Le Old Firm entre conflit religieux et hooliganisme
En ce 10 mai 1980, dans les travées d’Hampden Park, le stade de Glasgow, les drapeaux de l’Ulster et les écharpes portant des slogans loyalistes affirmant la fidélité la monarchie parlementaire britannique fleurissent dans le camp réservé aux supporters des Rangers. En face, leurs homologues du Celtic brandissent des drapeaux de la République d’Irlande et des écharpes sur lesquelles sont inscrits des slogans révolutionnaires. A l’intérieur du stade, la tension est palpable. Le match qui s’apprête à débuter, finale de la coupe d’Ecosse, revêt un enjeu bien particulier. Il oppose le Celtic Glasgow et les Glasgow Rangers, qui trônent au sommet du football écossais depuis près d’un siècle, se partageant les titres nationaux et ne laissant que des miettes aux autres clubs du championnat. Sur les 104 titres distribués depuis 1893, 88 ont été raflés par les deux clubs de Glasgow : 39 pour le Celtic, 49 pour les Rangers Les confrontations directes entre les deux clubs, à fortiori lorsqu’il s’agit d’une finale de coupe, sont donc des moyens privilégiés pour l’affirmation de sa supériorité, locale et nationale.

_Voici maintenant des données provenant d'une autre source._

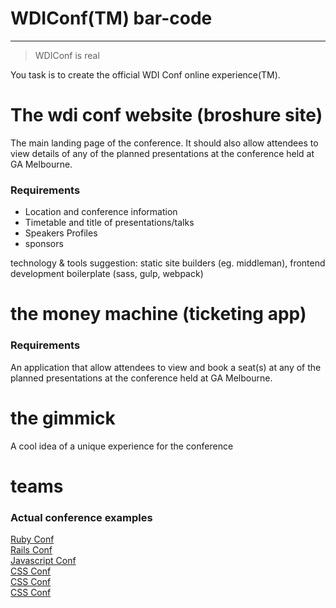 # WDIConf(TM) bar-code 
--------------------- 

> WDIConf is real 

You task is to create the official WDI Conf online experience(TM). 

# The wdi conf website (broshure site)

The main landing page of the conference. It should also allow attendees to view details of any of the planned presentations at the conference held at GA Melbourne. 

### Requirements

- Location and conference information
- Timetable and title of presentations/talks
- Speakers Profiles
- sponsors

technology & tools suggestion: static site builders (eg. middleman), frontend development boilerplate (sass, gulp, webpack)

# the money machine (ticketing app)

### Requirements

An application that allow attendees to view and book a seat(s) at any of the planned presentations at the conference held at GA Melbourne.  

# the gimmick

A cool idea of a unique experience for the conference

# teams

### Actual conference examples
[Ruby Conf](http://www.rubyconf.org.au/)  
[Rails Conf](http://railsconf.com/)  
[Javascript Conf](http://2015.jsconf.us/)  
[CSS Conf](http://2014.cssconf.asia/)  
[CSS Conf](https://2015.cssconf.com/)  
[CSS Conf](http://2014.cssconf.com.au/)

Comme d’habitude lorsque les deux équipes s’affrontent, les supporters des deux camps se répondent, usant de provocations diverses, et les chants entonnés rappellent tour à tour les heures de gloire des catholiques et des protestants. Ce jour-là, la tension monte néanmoins d’un cran à la fin du match, remporté un à zéro, après prolongations, par le Celtic. Les supporters de l’équipe victorieuse rentrent sur le terrain pour féliciter leurs joueurs. Les fans des Rangers, déçus et s’estimant provoqués par les manifestations de joie de leurs rivaux, envahissent à leur tour la pelouse, entraînant des affrontements violents à l’intérieur même du stade. Une centaine de personnes seront blessées, et deux cent quatre vingt arrestations auront lieu. Le Celtic et les Rangers seront sanctionnés quelques jours plus tard de vingt mille livres d’amende. Les dirigeants des deux camps protestèrent, chacun rejetant la faute sur l’autre, et se posant en victime. Surtout, l’Ecosse toute entière observa ce jour-là, en direct à la télévision, les excès et les risques provoqués par la rivalité, exacerbée et instrumentalisée au fil des années, entre les deux clubs écossais les plus prestigieux, qui s’opposent au cours l’un des matchs de football dont l’enjeu dépasse le plus le cadre sportif dans le derby : le Old Firm. Le terme Old Firm fut employé pour la première fois à propos du derby de Glasgow au début du vingtième siècle, lorsque les deux clubs commencèrent à dominer le football écossais. Old Firm, littéralement « la vieille firme », fait référence aux bénéfices financiers considérables produits par chacune des rencontres opposant les deux équipes.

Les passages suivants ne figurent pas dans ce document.